Back when the Shriner and Netland decisions were pending, prosecutors had already tried to use the consent angle to convince the courts that a search warrant was not needed in DWI cases. Rather than using consent to justify these warrantless searches, the Minnesota Supreme Court purposely left the consent argument for another day and used the “single factor exigency” angle instead to justify the warrantless searches. Now that the McNeely case has nullified the single factor exigency standard, Minnesota goes back to square one. Prosecutors are returning to their old arguments, as are defense attorneys, regarding the quality of the consent given prior to conducting these warrantless searches. How the appellate courts will interpret this issue remains to be seen, but Meaney & Patrin will be leading the battle.
Another note should be mentioned here about Minnesota’s Test Refusal crime. Now that the McNeely decision has made it clear that the search warrant analysis of the Fourth Amendment applies to all DWI arrests, shouldn’t an individual have the right to refuse to submit to a search and thereby force the officer to obtain a search warrant?

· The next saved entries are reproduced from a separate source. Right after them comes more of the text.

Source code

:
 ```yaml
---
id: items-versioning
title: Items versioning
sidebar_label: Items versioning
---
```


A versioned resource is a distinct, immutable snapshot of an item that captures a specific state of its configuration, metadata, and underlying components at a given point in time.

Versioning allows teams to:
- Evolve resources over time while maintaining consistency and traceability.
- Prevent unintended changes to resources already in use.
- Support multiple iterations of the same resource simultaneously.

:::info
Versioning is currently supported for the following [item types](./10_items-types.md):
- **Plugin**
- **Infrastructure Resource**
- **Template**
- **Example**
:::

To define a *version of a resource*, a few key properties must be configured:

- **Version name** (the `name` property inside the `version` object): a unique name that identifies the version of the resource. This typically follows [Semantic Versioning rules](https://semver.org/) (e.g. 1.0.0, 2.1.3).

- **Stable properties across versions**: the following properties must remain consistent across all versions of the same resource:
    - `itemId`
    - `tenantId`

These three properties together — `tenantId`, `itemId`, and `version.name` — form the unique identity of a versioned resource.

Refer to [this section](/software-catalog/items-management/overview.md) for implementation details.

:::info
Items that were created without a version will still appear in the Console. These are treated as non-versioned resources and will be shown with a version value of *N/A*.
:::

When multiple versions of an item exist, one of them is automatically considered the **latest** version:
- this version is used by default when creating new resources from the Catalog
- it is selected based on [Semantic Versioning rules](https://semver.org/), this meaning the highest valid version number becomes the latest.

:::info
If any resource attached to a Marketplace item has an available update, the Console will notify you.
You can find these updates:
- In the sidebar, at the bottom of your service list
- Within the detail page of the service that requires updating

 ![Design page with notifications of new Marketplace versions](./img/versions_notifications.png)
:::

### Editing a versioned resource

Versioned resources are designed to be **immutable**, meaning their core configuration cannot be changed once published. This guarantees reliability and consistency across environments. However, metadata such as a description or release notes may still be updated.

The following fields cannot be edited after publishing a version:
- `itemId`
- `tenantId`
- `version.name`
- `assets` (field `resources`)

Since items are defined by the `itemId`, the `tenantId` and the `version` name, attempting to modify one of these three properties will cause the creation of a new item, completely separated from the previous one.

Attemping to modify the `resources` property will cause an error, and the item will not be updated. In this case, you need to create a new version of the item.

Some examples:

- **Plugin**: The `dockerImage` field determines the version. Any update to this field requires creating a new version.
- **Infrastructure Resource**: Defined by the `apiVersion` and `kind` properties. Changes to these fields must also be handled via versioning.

Under current Minnesota law, an individual who refuses to submit to the search is charged with the crime of Test Refusal and DWI, and the officer makes no attempt to get a warrant at all. The refusal to submit to the search is the final step in the process and the search is simply never conducted because the officer can fall back on the (usually) more serious criminal charge of Test Refusal instead of respecting the individual’s exercise of the Fourth Amendment right to be free from warrantless searches. Will the criminal Test Refusal statute continue to be found constitutional in the face of the McNeely decision? Again, this will be another major battle that Meaney & Patrin will be fighting across the State of Minnesota. The road ahead will be interesting, and hopefully the rights of the individual will be strengthened when the dust settles in Minnesota this time.